### WHAT TO WORK ON
Repeat nothing but the lines below running from the one containing "Johnny Goins @ DO" to the one containing "I just spoke". Keep both end lines.

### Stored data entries
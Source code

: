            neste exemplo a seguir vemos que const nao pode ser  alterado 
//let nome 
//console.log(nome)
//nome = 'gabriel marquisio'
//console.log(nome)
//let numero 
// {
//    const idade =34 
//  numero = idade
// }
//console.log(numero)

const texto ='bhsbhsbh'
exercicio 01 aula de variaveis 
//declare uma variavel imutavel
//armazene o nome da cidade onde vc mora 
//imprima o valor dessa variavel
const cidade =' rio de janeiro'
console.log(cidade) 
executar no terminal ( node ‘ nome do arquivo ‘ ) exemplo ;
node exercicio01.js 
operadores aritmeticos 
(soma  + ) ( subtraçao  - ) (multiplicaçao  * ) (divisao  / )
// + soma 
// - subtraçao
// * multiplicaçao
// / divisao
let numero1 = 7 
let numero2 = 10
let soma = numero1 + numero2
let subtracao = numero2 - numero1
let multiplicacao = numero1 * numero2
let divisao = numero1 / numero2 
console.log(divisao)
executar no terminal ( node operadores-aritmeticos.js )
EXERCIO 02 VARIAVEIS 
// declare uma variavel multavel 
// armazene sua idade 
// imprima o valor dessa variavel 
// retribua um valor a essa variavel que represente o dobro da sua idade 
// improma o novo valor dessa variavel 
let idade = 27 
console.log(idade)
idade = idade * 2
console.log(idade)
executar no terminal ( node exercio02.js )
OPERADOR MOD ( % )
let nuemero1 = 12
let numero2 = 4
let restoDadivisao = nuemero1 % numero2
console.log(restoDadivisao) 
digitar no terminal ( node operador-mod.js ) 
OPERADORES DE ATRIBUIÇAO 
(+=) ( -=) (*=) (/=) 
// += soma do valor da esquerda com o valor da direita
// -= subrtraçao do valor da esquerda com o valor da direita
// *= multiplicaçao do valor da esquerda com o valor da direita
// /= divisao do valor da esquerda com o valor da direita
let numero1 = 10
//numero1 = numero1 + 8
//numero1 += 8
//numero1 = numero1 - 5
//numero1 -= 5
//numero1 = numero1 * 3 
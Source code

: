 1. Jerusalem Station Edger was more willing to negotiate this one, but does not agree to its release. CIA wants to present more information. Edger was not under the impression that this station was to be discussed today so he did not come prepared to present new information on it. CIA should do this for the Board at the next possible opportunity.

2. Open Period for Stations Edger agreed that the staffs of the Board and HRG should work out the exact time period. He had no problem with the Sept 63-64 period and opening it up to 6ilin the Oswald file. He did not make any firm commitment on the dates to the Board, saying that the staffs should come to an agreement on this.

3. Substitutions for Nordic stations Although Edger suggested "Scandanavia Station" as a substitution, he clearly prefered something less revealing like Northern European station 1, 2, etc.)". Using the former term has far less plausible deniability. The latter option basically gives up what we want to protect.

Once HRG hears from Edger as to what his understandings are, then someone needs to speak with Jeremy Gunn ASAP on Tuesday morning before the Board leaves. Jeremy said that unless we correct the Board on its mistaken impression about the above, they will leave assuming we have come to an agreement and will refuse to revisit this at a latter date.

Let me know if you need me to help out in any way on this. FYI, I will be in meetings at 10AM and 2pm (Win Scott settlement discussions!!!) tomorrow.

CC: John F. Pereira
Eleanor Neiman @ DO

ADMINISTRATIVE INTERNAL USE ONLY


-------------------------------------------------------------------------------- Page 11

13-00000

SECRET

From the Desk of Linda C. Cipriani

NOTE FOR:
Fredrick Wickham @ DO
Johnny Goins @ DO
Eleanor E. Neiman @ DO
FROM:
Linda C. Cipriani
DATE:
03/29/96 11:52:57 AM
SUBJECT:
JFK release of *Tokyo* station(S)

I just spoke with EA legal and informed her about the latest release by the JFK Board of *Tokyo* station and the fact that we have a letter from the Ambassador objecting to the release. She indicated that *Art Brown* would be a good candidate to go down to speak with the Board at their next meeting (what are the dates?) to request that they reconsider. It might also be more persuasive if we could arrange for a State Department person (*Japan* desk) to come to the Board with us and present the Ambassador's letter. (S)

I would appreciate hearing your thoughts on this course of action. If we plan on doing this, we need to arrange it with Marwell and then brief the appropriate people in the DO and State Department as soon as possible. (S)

### SOLUTION TO THIS PROBLEM
Johnny Goins @ DO
Eleanor E. Neiman @ DO
FROM:
Linda C. Cipriani
DATE:
03/29/96 11:52:57 AM
SUBJECT:
JFK release of *Tokyo* station(S)

I just spoke with EA legal and informed her about the latest release by the JFK Board of *Tokyo* station and the fact that we have a letter from the Ambassador objecting to the release. She indicated that *Art Brown* would be a good candidate to go down to speak with the Board at their next meeting (what are the dates?) to request that they reconsider. It might also be more persuasive if we could arrange for a State Department person (*Japan* desk) to come to the Board with us and present the Ambassador's letter. (S)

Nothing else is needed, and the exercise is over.